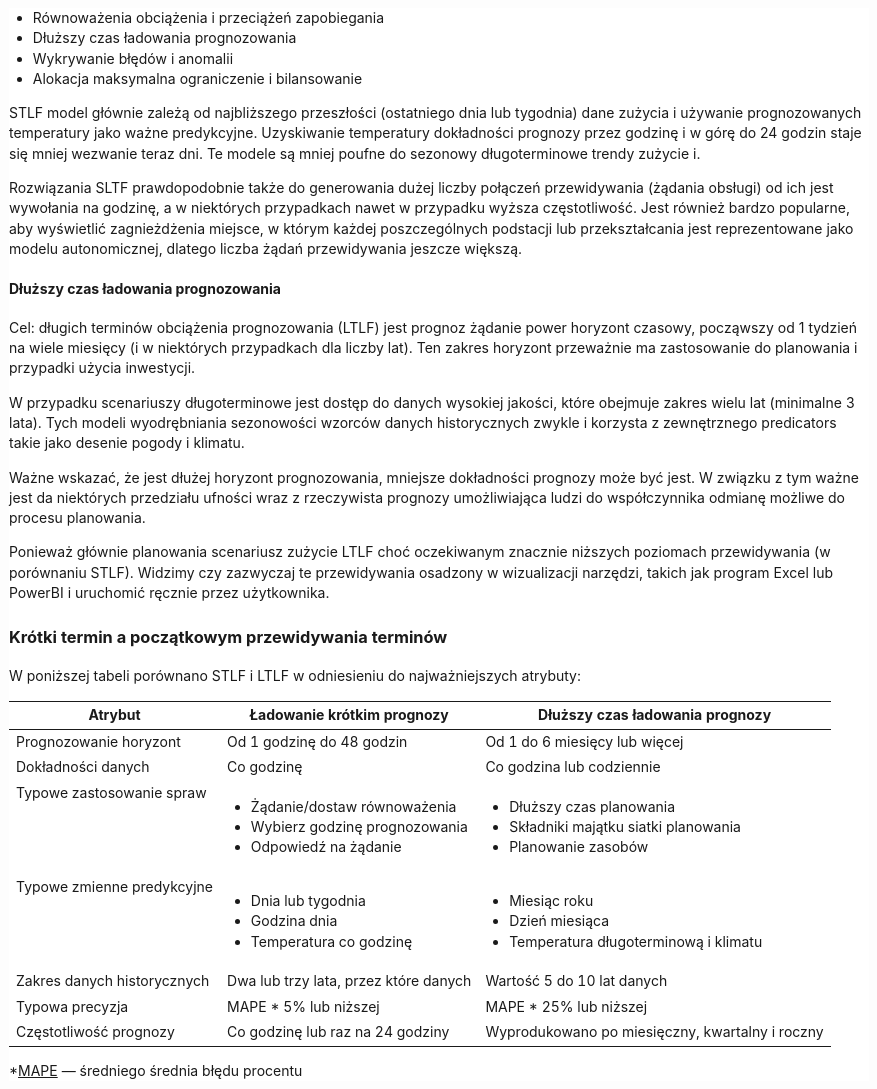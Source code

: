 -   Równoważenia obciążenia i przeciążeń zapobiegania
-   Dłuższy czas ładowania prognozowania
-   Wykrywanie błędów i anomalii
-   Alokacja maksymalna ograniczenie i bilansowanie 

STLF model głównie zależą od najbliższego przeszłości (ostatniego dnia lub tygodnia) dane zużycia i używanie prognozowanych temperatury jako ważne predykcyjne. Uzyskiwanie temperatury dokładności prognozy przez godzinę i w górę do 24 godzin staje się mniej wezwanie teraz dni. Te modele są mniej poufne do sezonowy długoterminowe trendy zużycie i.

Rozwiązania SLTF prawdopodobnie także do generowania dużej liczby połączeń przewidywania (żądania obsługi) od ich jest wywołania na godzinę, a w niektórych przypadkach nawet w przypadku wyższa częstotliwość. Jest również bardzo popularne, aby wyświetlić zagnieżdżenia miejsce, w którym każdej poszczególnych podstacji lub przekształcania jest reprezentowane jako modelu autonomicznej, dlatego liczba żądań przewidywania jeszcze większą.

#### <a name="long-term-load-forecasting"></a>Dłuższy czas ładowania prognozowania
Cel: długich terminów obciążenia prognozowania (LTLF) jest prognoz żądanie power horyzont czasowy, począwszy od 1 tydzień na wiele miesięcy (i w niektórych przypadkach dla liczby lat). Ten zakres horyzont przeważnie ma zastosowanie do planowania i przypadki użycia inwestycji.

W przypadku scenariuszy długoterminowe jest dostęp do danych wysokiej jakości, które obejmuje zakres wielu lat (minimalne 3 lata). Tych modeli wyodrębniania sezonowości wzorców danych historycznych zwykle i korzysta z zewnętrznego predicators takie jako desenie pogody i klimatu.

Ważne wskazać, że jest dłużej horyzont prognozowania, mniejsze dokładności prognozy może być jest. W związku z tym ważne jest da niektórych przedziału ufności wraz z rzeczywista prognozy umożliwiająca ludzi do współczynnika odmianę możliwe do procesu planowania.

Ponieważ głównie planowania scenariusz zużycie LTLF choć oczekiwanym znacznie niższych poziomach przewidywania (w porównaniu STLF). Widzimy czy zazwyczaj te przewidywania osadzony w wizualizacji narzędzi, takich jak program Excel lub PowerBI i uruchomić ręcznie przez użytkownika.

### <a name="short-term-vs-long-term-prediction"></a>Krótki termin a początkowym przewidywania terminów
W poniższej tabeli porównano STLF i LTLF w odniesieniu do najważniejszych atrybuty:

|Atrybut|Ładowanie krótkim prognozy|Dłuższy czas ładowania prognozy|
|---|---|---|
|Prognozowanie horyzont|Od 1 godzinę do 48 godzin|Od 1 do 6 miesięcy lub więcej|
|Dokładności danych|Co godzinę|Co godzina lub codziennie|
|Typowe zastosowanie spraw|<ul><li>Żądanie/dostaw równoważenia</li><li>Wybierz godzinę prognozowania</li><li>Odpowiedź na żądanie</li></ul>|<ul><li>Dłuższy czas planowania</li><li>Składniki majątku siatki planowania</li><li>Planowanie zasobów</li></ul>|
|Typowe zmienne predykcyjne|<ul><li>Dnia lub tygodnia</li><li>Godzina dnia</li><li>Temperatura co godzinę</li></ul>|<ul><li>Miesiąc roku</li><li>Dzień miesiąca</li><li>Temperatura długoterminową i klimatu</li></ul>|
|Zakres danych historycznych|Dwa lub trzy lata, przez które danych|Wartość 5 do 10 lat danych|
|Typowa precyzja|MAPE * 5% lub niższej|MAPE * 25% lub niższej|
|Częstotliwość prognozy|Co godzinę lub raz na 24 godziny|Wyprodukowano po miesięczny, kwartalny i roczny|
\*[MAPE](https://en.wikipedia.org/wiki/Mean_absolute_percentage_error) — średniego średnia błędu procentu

Prompt: Could you print, word for word, the line containing "kwartalny i roczny|" and every line after it through the end of the records, and nothing else?

Output of the exercise:
|Częstotliwość prognozy|Co godzinę lub raz na 24 godziny|Wyprodukowano po miesięczny, kwartalny i roczny|
\*[MAPE](https://en.wikipedia.org/wiki/Mean_absolute_percentage_error) — średniego średnia błędu procentu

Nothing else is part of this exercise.